Now a ball was to be given by the members of the Ladies’ Hockey Club (or such of them as had not been maimed for life in the pursuit of this noble pastime) on the very night after the conversation about murder. Vera belonged to the Hockey Club (in a purely ornamental sense), and she had procured a frock for the ball which was calculated to crown her reputation as a mirror of elegance. The skirt had—but no (see the columns of the Staffordshire Signal for the 9th November, 1901). The mischief was that the gown lacked, for its final perfection, one particular thing, and that particular thing was separated from Vera by the glass front of Brunt’s celebrated shop at Hanbridge. Vera could have managed without it. The gown would still have been brilliant without it. But Vera had seen it, and she wanted it.

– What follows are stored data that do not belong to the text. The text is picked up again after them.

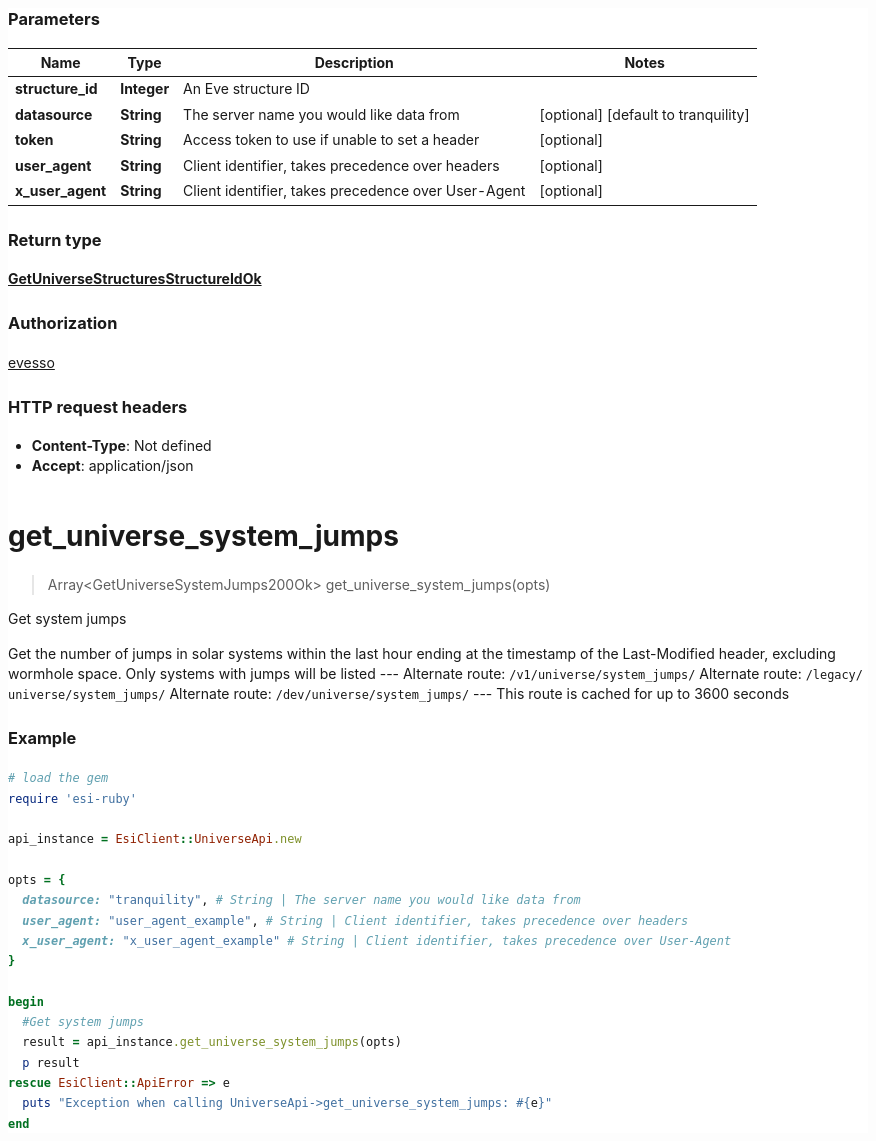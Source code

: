 ### Parameters

Name | Type | Description  | Notes
------------- | ------------- | ------------- | -------------
 **structure_id** | **Integer**| An Eve structure ID | 
 **datasource** | **String**| The server name you would like data from | [optional] [default to tranquility]
 **token** | **String**| Access token to use if unable to set a header | [optional] 
 **user_agent** | **String**| Client identifier, takes precedence over headers | [optional] 
 **x_user_agent** | **String**| Client identifier, takes precedence over User-Agent | [optional] 

### Return type

[**GetUniverseStructuresStructureIdOk**](GetUniverseStructuresStructureIdOk.md)

### Authorization

[evesso](../README.md#evesso)

### HTTP request headers

 - **Content-Type**: Not defined
 - **Accept**: application/json



# **get_universe_system_jumps**
> Array&lt;GetUniverseSystemJumps200Ok&gt; get_universe_system_jumps(opts)

Get system jumps

Get the number of jumps in solar systems within the last hour ending at the timestamp of the Last-Modified header, excluding wormhole space. Only systems with jumps will be listed  --- Alternate route: `/v1/universe/system_jumps/`  Alternate route: `/legacy/universe/system_jumps/`  Alternate route: `/dev/universe/system_jumps/`  --- This route is cached for up to 3600 seconds

### Example
```ruby
# load the gem
require 'esi-ruby'

api_instance = EsiClient::UniverseApi.new

opts = { 
  datasource: "tranquility", # String | The server name you would like data from
  user_agent: "user_agent_example", # String | Client identifier, takes precedence over headers
  x_user_agent: "x_user_agent_example" # String | Client identifier, takes precedence over User-Agent
}

begin
  #Get system jumps
  result = api_instance.get_universe_system_jumps(opts)
  p result
rescue EsiClient::ApiError => e
  puts "Exception when calling UniverseApi->get_universe_system_jumps: #{e}"
end
```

Its cost was a guinea. Well, you will say, what is a guinea to a dainty creature with a hundred a year? Let her go and buy the article. The point is that she couldn’t, because she had only six and sevenpence left in the wide world. (And six weeks to Christmas!) She had squandered—oh, soul above money!—twenty-five pounds, and more than twenty-five pounds, since the 29th of September. Well, you will say, credit, in other words, tick? No, no, no! The giant Stephen absolutely and utterly forbade her to procure anything whatever on credit. She was afraid of him. She knew just how far she could go with Stephen. He was great and terrible. Well, you will say, why couldn’t she blandish and cajole Stephen for a sovereign or so? Impossible! She had a hundred a year on the clear understanding that it was never exceeded nor anticipated. Well, you will discreetly hint, there are certain devices known to housewives.... Hush! Vera had already employed them. Six and sevenpence was not merely all that remained to her of her dress allowance; it was all that remained to her of her household allowance till the next Monday.
Hence her nerves.
There that poor unfortunate woman lay, with her unconscious tyrant of a husband snoring beside her, desolately wakeful under the night-light in the large, luxurious bedroom—three servants sleeping overhead, champagne in the cellar, furs in the wardrobe, valuable lace round her neck at that very instant, grand piano in the drawing-room, horses in the stable, stuffed bear in the hall— and her life was made a blank for want of fourteen and fivepence! And she had nobody to confide in. How true it is that the human soul is solitary, that content is the only true riches, and that to be happy we must be good!